Margo in For All Mankind Season 2.

Due to the time jump in For All Mankind season 2, one thing that doesn’t get shown is the tragic Challenger mission of 1986. In the show, the mission never happens, at least as far as what is portrayed in season 2. Instead, the show skips ahead to the ’90s in the season finale. The final scene in For All Mankind season 2 depicts a space boot stepping foot on Mars. The year is now 1995 and this is where For All Mankind picked up in season 3. This obviously has yet to happen in real life, but NASA did begin to explore Mars remotely as part of a series of Mars Missions in the early 1990s.

To date, no one has stepped foot on Mars, though several countries, including the US, Russia, China, and Japan, as well as the European Union, continue to make progress in their explorations of Mars. NASA’s historic log lists 45 Mars missions between 1968-2018, which doesn’t include those launched in 2020 and several others that are currently in development. The season 3 For All Mankind space race timeline showed how the show’s Mars missions compared, and what sort of progress humans will have made on Mars in the show’s alternate reality. It also led to Ellen becoming the first female POTUS, another huge diversion from history.

How Much Of For All Mankind’s Timeline Could Actually Have Happened?
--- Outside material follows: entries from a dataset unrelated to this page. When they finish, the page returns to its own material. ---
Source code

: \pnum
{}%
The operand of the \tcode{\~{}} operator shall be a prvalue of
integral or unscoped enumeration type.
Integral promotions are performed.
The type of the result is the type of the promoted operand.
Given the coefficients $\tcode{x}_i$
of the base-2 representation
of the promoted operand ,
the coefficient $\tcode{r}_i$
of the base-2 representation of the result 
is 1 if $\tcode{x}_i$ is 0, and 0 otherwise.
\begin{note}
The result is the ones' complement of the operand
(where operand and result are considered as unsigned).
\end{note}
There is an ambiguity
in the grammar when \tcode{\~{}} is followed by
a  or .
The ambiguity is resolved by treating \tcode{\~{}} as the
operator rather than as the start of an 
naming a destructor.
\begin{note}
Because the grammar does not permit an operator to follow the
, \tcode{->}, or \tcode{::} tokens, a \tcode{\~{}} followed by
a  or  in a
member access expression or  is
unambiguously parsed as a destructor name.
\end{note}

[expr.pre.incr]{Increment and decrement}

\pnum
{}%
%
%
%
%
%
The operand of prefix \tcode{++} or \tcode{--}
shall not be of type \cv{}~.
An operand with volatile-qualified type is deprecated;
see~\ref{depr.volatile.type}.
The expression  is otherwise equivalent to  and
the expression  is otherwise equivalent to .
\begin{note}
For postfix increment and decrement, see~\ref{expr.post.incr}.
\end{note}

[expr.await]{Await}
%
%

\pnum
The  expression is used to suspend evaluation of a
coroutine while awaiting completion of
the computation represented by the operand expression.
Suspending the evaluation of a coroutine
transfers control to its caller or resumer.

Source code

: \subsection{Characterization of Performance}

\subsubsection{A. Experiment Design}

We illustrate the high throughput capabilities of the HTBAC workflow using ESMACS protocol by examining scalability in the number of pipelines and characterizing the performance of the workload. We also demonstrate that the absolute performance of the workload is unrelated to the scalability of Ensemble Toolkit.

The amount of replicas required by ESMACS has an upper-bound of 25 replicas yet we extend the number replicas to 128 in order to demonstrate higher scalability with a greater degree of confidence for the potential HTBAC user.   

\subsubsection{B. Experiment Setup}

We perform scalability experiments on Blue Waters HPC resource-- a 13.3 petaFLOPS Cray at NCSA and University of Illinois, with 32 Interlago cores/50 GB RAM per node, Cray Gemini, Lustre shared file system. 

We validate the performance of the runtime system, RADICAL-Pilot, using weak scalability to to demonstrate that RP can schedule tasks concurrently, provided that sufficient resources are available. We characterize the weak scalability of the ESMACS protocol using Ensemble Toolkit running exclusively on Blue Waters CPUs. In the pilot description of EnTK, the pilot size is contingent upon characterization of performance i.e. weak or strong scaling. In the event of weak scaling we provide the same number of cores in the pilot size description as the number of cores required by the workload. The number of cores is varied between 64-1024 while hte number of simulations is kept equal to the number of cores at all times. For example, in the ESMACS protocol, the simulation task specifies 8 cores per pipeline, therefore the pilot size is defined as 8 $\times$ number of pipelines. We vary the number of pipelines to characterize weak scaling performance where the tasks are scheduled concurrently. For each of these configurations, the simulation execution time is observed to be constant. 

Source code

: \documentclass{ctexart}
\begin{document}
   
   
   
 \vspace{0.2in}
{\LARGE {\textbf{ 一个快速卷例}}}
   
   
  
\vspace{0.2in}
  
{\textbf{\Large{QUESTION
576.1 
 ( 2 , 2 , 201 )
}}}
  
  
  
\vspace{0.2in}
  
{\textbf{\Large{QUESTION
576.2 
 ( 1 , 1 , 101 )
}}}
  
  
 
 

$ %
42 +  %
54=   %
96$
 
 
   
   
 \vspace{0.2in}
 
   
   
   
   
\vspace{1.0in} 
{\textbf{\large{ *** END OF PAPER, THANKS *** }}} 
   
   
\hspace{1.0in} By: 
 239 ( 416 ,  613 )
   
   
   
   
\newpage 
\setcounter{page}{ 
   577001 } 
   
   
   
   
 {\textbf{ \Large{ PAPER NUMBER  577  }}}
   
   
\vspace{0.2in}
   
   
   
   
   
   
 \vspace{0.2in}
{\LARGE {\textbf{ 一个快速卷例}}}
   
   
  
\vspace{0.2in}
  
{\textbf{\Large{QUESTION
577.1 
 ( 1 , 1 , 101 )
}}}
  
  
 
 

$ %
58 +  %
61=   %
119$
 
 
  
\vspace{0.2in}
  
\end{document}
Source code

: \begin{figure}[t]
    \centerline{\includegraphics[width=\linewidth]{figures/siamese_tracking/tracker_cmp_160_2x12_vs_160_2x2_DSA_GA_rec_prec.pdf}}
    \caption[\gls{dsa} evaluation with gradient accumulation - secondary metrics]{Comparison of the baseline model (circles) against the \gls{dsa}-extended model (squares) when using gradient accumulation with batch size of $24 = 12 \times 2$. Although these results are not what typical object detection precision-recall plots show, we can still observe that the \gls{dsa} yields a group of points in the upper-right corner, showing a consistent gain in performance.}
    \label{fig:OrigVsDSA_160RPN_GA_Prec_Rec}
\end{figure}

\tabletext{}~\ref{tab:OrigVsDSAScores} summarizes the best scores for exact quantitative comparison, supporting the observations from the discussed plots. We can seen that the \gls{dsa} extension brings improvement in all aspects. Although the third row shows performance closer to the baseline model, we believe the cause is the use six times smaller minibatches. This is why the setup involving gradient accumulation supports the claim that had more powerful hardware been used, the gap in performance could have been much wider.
Women reach the moon on For All Mankind.

For All Mankind is clearly a fictional series. However, this does not mean that the For All Mankind alternate timeline is farfetched. Many of the things that the show explores could have really happened, that is because the historical tweaks for the alternate timeline are well-thought-out and don’t deviate much from reality. While the For All Mankind space race timeline changed several things, the technology on display in the show that the United States and the Soviet Union uses to achieve their fictional dreams really existed at that time in world history. Heading into For All Mankind season 4, the show hopefully keeps this level of authenticity.
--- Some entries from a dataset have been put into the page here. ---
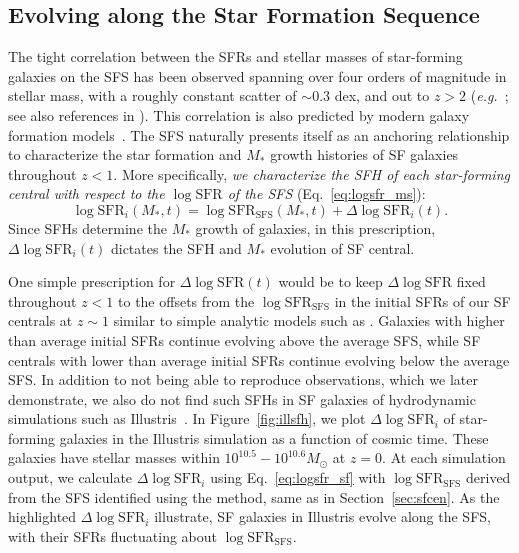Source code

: \documentclass[12pt, letterpaper, preprint, tighten]{aastex62}
\newcommand{\beq}{\begin{equation}}
\newcommand{\eeq}{\end{equation}}
\newcommand{\logsfr}{\log\mathrm{SFR}}
\newcommand{\logsfrsfs}{\log\mathrm{SFR}_\mathrm{SFS}}
\begin{document}
\subsection{Evolving along the Star Formation Sequence} \label{sec:modelevol} 
The tight correlation between the SFRs and stellar masses of star-forming 
galaxies on the SFS has been observed spanning over four orders of magnitude 
in stellar mass, with a roughly constant scatter of ${\sim}0.3$ dex, and out 
to $z > 2$ 
(\emph{e.g.}~\citealt{noeske2007,daddi2007,elbaz2007,salim2007,santini2009,karim2011,whitaker2012,moustakas2013,lee2015}; see also references in \citealt{speagle2014}). 
This correlation is also predicted by modern galaxy formation models~\citep[][see 
\citealt{hahn2018a} and references therein]{somerville2015}. The SFS 
naturally presents itself as an anchoring relationship to characterize 
the star formation and $M_*$ growth histories of SF galaxies throughout $z < 1$. More 
specifically, \emph{we characterize the SFH of each star-forming central 
with respect to the $\logsfr$ of the SFS} (Eq.~\ref{eq:logsfr_ms}):
\beq \label{eq:logsfr_sf} 
\logsfr_i(M_*, t) = \logsfrsfs(M_*, t) + \Delta\logsfr_i(t).
\eeq
Since SFHs determine the $M_*$ growth of galaxies, in this prescription, 
$\Delta \logsfr_i(t)$ dictates the SFH and $M_*$ evolution of SF central.

One simple prescription for $\Delta \logsfr(t)$ would be to keep $\Delta \logsfr$ 
fixed throughout $z < 1$ to the offsets from the $\logsfrsfs$ in the 
initial SFRs of our SF centrals at $z\sim1$ similar to simple analytic 
models such as \cite{mitra2015}. Galaxies with higher than average 
initial SFRs continue evolving above the average SFS, while SF centrals 
with lower than average initial SFRs continue evolving below the average 
SFS. In addition to not being able to reproduce observations, which we
later demonstrate, we also do not find such SFHs in SF galaxies of 
hydrodynamic simulations such as Illustris~\citep{vogelsberger2014,genel2014}. 
In Figure~\ref{fig:illsfh}, we plot $\Delta \logsfr_i$ of star-forming 
galaxies in the Illustris simulation as a function of cosmic time. These 
galaxies have stellar masses within $10^{10.5}-10^{10.6}M_\odot$ at $z=0$. 
At each simulation output, we calculate $\Delta \logsfr_i$ using Eq.~\ref{eq:logsfr_sf}
with $\logsfrsfs$ derived from the SFS identified using the \cite{hahn2018a}
method, same as in Section~\ref{sec:sfcen}. As the highlighted $\Delta \logsfr_i$
illustrate, SF galaxies in Illustris evolve along the SFS, with
their SFRs fluctuating about $\logsfrsfs$.
\end{document}

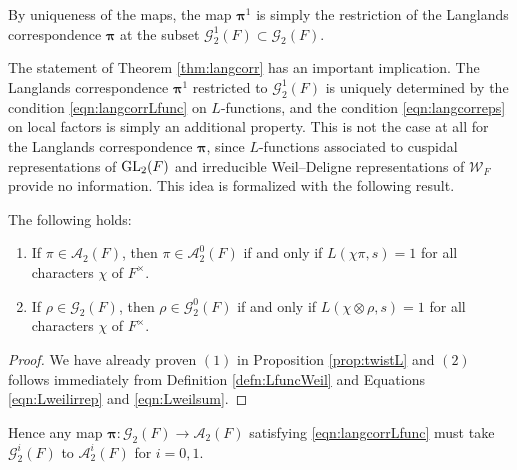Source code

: By uniqueness of the maps, the map $\bm\pi^1$ is simply the restriction of the Langlands correspondence $\bm\pi$ at the subset $\mathcal{G}_2^1(F)\subset\mathcal{G}_2(F)$. 

\begin{rem}\label{rem:deligne}
    The statement of Theorem \ref{thm:langcorr} has an important implication. The Langlands correspondence $\bm\pi^1$ restricted to $\mathcal{G}_2^1(F)$ is uniquely determined by the condition \eqref{eqn:langcorrLfunc} on $L$-functions, and the condition \eqref{eqn:langcorreps} on local factors is simply an additional property. This is not the case at all for the Langlands correspondence $\bm\pi$, since $L$-functions associated to cuspidal representations of $\mathrm{GL}_2(F)$ and irreducible Weil--Deligne representations of $\mathcal{W}_F$ provide no information. This idea is formalized with the following result.
    \begin{prop}
        The following holds:
        \begin{enumerate}[(1)]
            \item If $\pi\in\mathcal{A}_2(F)$, then $\pi\in\mathcal{A}_2^0(F)$ if and only if $L(\chi\pi,s)=1$ for all characters $\chi$ of $F^\times$.
            \item If $\rho\in\mathcal{G}_2(F)$, then $\rho\in\mathcal{G}_2^0(F)$ if and only if $L(\chi\otimes\rho,s)=1$ for all characters $\chi$ of $F^\times$.
        \end{enumerate}
    \end{prop}
    \begin{proof}
        We have already proven $(1)$ in Proposition \ref*{prop:twistL} and $(2)$ follows immediately from Definition \ref{defn:LfuncWeil} and Equations \eqref{eqn:Lweilirrep} and \eqref{eqn:Lweilsum}.
    \end{proof}
    Hence any map $\bm\pi:\mathcal{G}_2(F)\longrightarrow\mathcal{A}_2(F)$ satisfying \eqref{eqn:langcorrLfunc} must take $\mathcal{G}_2^i(F)$ to $\mathcal{A}^i_2(F)$ for $i=0,1$. 
\end{rem}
While the race to the moon ended differently in the For All Mankind space race timeline, the details of the Apollo 10 mission were extremely faithful, other than replacing the actual astronauts. The show is also very accurate when it comes to the depiction of outer space, and the production team clearly did a lot of research into the space saga to make things as real as possible, while also changing how things changed thanks to human decisions. The alternate timeline in For All Mankind could have been true history if a few things had gone slightly differently — as the show itself masterfully shows.